■ **Action item**
Scan the data for "secret" and copy each matching line.

[Opening Source data section]

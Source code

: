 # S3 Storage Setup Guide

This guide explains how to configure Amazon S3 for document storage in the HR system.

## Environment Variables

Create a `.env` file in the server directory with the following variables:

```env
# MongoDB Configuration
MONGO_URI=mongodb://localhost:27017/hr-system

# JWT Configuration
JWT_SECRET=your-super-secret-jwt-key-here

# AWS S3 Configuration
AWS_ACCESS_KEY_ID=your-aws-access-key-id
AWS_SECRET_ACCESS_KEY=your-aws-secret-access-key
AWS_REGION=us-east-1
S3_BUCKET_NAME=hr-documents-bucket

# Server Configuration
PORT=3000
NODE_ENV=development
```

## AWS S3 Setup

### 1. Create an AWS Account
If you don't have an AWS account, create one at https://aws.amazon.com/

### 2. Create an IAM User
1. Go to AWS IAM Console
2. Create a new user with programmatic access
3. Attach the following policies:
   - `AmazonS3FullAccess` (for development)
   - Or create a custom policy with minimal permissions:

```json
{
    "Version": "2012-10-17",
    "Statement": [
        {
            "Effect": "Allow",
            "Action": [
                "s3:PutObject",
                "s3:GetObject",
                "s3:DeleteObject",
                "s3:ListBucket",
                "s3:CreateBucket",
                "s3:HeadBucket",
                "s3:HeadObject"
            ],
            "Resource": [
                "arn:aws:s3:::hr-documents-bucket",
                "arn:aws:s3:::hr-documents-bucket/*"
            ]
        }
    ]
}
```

[Closing Source data section]

■ **Response below**
JWT_SECRET=your-super-secret-jwt-key-here
AWS_SECRET_ACCESS_KEY=your-aws-secret-access-key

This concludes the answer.